Мы привыкли думать, что все существа подчиняются только властным голосам страсти, необходимости. Теперь открывается другое. В завороженном взвешенном согласии мира человеческое существо, чистое присутствие, — только оно остается от человека, в остальном человек себе кажется странен, — на самом деле не узнает себя ни в одном голосе страсти или необходимости, а согласно только с согласием мира. Только в мире, завороженной без–вольной воле, оно узнает равенство себе самому, не размененному на функции, не раздерганному вещами, не подавленному миром. Человек перестает узнавать себя — и впервые узнает себя. Так узнаёт себя ребенок, когда вдруг, к тревоге родителей, задумчиво умолкает; задумчиво умолкнуть умеют и очень маленькие. Как часто это заставляет родителей тревожиться: младенец задумался, надо развлечь его игрушками.

Но мир — вовсе не манящая пестрота и не дразнящие ощущения. И раздерганность ощущениями — это пока еще даже и не настроение, это пока еще просто раздражение. Мир — даже не влекущие голоса смыслов и планов. Он согласие. И по–настоящему, всем своим существом человек никогда не говорит и никогда не скажет искреннего «да» никакому голосу из голосов внутри мира. Человек скажет «да», и уже сказал давно, сам того не заметив, тайной тишине мира и только ей.

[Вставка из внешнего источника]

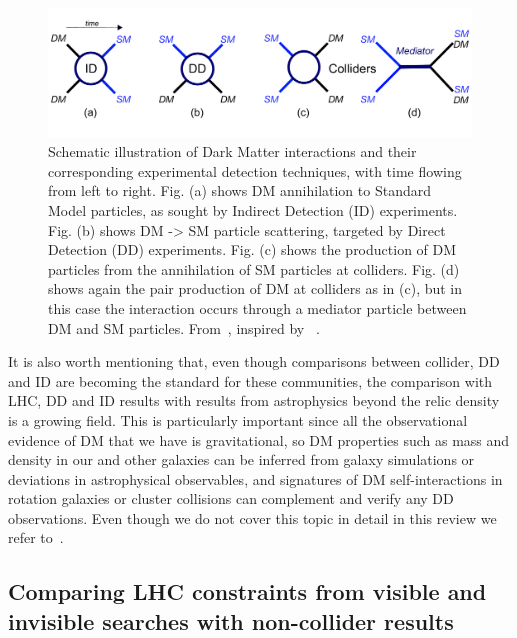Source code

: \begin{figure}[!htpb]
\includegraphics[width=\textwidth]{figures/EFTSimplifiedModels}
\caption{Schematic illustration of Dark Matter interactions and their corresponding experimental detection techniques, with time flowing from left to right. Fig. (a) shows DM annihilation to Standard Model particles, as sought by Indirect Detection (ID) experiments. Fig. (b) shows DM -> SM particle scattering, targeted by Direct Detection (DD) experiments. Fig. (c) shows the production of DM particles from the annihilation of SM particles at colliders. Fig. (d) shows again the pair production of DM at colliders as in (c), but in this case the interaction occurs through a mediator particle between DM and SM particles. From~\cite{monoXfig}, inspired by ~\cite{Bauer:2013ihz}.}
\label{fig:Complementarity}
\end{figure}

It is also worth mentioning that, even though comparisons between collider, DD and ID are becoming the standard for these communities,
the comparison with LHC, DD and ID results with results from astrophysics beyond the relic density is a growing field. 
This is particularly important since all the observational evidence of DM that we have is gravitational,
so DM properties such as mass and density in our and other galaxies
can be inferred from galaxy simulations or deviations in astrophysical observables, 
and signatures of DM self-interactions in rotation galaxies or cluster collisions can complement and verify any DD 
observations. Even though we do not cover this topic in detail in this review we refer to~\cite{Buckley:2017ijx}. 

\subsection{Comparing LHC constraints from visible and invisible searches with non-collider results}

Только в мире человек находит себя — видит в мире себя так, что узнаёт себя в согласии мира, видит себя в нем, узнавая раньше всякого знания, что только мир ему место и только мир равен ему — эта волшебно безвольная воля, загадочная бездонность; только ей равен человек в своем существе, только в ней видит родное и только ей, ничему другому и никогда не скажет безусловного «да». И чтобы узнать свое место — оно в мире, — не надо обязательно это сознавать, как родное узнается до всякого сознания; не надо разглядывать и разведывать себя: человек равен в мире себе всему, неведомому, целиком вместе с этой для–себя–самого–неведомостью находит в нем себя, не зная, что нашел, но зная, что нашел. Равенство человека миру равно равенству себе человека. Человек в своем существе, в основной мелодии своего присутствия — не другое, чем мир. Человека называли микрокосмом. Человек микрокосм, малый мир не потому, что в нем как в миниатюрной модели заложены все те детальки, из которых выстроен большой мир: человек микрокосм потому, что он в целом мире узнает себя, а нигде кроме себя не узнает.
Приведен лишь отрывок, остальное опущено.